Your answer is the lines below, exactly, from the one that contains "- Details: job" through the one that contains "- Autosave all", both included.

PROVIDED RECORDS START

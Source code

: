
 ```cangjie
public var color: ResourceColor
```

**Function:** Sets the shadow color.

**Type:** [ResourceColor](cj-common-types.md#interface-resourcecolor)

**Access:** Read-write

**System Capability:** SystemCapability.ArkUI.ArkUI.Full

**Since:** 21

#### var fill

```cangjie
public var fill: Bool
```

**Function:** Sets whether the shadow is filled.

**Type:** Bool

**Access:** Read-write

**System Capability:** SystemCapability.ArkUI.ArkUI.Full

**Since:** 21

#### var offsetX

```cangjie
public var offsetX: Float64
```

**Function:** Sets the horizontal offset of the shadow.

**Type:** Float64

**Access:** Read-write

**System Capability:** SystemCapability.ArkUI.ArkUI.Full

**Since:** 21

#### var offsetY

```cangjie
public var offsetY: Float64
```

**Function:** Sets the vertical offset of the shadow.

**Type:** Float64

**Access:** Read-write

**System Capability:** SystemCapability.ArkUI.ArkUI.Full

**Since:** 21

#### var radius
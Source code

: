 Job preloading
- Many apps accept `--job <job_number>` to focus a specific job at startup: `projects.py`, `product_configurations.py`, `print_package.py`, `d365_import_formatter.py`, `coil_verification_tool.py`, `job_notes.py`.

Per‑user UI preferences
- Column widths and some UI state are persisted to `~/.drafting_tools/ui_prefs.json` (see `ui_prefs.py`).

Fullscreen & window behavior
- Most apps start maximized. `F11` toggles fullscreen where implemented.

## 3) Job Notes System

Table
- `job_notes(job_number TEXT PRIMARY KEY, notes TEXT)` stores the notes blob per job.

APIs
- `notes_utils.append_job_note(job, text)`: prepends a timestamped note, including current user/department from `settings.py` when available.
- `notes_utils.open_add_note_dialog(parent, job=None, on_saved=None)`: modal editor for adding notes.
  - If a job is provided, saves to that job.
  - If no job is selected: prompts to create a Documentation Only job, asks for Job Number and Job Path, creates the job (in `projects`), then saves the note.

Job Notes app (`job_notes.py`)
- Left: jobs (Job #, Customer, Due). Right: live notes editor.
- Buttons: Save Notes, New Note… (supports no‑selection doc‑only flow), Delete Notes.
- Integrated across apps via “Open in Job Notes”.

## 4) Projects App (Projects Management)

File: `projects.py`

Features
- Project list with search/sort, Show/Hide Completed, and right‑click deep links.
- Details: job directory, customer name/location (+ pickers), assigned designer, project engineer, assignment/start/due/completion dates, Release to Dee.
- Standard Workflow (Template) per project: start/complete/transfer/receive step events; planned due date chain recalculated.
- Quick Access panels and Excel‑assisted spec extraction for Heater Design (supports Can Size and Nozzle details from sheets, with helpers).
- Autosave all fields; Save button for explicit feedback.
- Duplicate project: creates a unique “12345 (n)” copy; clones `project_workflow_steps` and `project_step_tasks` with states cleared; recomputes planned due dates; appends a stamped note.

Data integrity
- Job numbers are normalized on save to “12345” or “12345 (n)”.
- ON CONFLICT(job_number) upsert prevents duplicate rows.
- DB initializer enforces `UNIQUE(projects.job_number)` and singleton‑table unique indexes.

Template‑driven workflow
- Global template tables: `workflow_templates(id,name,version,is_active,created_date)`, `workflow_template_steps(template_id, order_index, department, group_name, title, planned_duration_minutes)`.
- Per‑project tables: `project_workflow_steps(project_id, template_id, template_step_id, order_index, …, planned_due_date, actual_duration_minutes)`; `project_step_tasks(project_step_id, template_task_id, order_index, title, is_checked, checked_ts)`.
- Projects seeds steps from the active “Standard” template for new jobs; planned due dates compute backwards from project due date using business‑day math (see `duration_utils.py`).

PROVIDED RECORDS END
PROVIDED RECORDS START

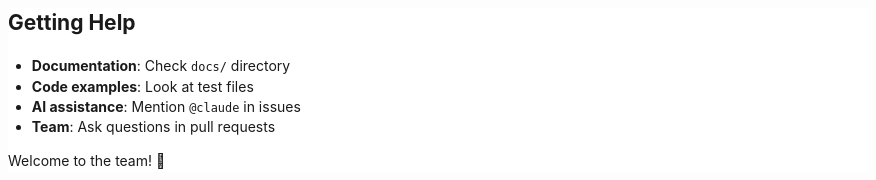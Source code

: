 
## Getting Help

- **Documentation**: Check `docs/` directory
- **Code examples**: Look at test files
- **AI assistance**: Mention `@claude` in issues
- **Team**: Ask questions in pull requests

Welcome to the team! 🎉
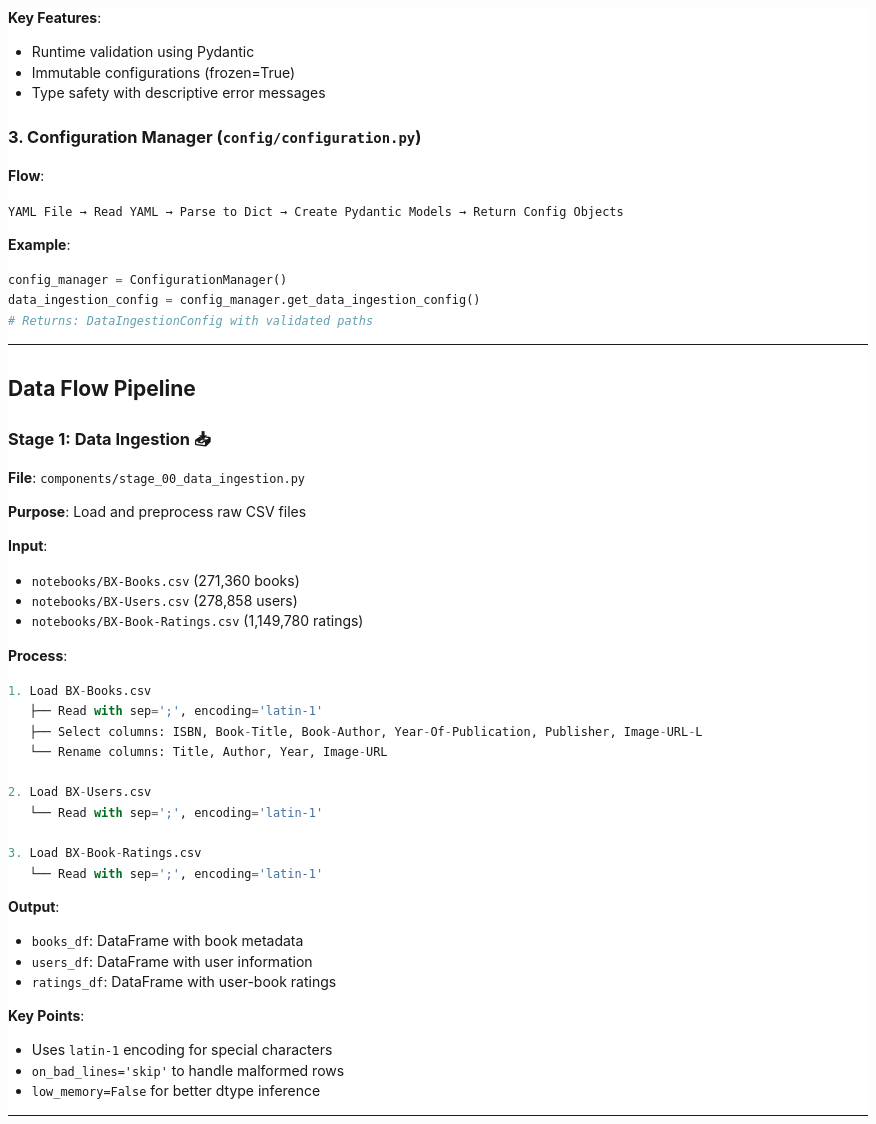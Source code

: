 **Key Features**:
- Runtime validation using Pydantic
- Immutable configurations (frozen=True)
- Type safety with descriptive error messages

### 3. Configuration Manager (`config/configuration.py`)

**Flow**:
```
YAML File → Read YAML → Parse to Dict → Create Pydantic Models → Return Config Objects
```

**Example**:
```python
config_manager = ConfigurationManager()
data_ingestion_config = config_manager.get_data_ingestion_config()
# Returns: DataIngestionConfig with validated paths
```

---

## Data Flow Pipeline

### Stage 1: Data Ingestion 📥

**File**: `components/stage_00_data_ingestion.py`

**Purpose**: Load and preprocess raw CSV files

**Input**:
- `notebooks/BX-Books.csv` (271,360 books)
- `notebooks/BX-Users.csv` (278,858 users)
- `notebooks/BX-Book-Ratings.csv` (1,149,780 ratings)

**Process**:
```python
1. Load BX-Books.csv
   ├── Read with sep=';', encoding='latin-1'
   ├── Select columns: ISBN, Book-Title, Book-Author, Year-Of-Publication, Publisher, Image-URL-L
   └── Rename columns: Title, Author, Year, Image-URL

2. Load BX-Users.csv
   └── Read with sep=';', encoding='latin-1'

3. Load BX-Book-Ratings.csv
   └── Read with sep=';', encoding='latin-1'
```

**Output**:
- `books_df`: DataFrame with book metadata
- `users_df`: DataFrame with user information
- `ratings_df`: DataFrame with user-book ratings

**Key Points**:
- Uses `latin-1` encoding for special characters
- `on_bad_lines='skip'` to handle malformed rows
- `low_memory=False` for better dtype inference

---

PROVIDED RECORDS END
PROVIDED RECORDS START

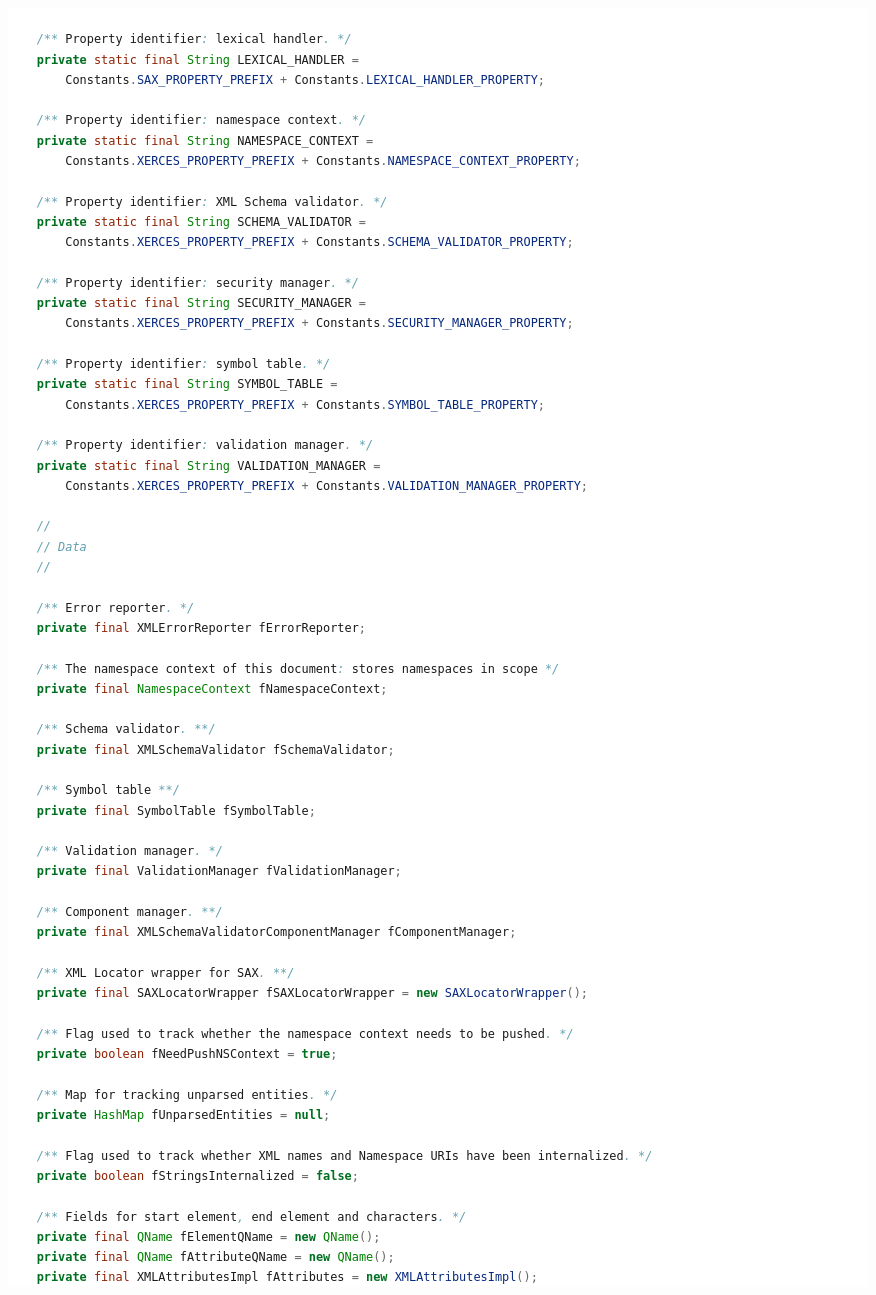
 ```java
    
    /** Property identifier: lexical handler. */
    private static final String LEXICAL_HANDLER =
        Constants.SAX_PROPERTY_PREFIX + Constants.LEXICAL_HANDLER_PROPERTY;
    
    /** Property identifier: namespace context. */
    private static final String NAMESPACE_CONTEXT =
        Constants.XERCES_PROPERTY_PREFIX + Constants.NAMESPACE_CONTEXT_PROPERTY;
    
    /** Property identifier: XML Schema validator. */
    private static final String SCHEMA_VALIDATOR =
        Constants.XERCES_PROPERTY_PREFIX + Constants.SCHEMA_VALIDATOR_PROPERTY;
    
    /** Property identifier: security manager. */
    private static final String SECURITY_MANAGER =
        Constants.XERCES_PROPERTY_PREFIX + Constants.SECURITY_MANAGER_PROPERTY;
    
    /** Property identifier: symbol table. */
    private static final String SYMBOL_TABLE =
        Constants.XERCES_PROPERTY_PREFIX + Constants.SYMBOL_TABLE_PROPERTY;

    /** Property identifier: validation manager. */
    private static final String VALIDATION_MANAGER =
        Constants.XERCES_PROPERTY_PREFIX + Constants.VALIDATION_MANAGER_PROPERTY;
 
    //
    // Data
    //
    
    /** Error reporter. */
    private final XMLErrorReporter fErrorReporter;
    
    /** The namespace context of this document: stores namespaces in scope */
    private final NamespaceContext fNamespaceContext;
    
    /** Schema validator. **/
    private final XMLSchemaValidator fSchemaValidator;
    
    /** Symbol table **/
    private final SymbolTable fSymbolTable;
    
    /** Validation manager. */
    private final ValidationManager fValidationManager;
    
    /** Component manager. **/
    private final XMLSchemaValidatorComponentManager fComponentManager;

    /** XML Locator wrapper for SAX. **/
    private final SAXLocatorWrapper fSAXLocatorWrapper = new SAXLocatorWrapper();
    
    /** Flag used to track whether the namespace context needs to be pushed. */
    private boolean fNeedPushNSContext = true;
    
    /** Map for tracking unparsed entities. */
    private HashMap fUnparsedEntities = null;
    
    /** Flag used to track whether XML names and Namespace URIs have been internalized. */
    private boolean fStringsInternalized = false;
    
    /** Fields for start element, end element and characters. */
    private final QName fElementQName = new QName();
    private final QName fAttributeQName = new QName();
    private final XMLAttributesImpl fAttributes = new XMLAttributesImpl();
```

PROVIDED RECORDS END

SOLUTION TO THE PROBLEM:
- Details: job directory, customer name/location (+ pickers), assigned designer, project engineer, assignment/start/due/completion dates, Release to Dee.
- Standard Workflow (Template) per project: start/complete/transfer/receive step events; planned due date chain recalculated.
- Quick Access panels and Excel‑assisted spec extraction for Heater Design (supports Can Size and Nozzle details from sheets, with helpers).
- Autosave all fields; Save button for explicit feedback.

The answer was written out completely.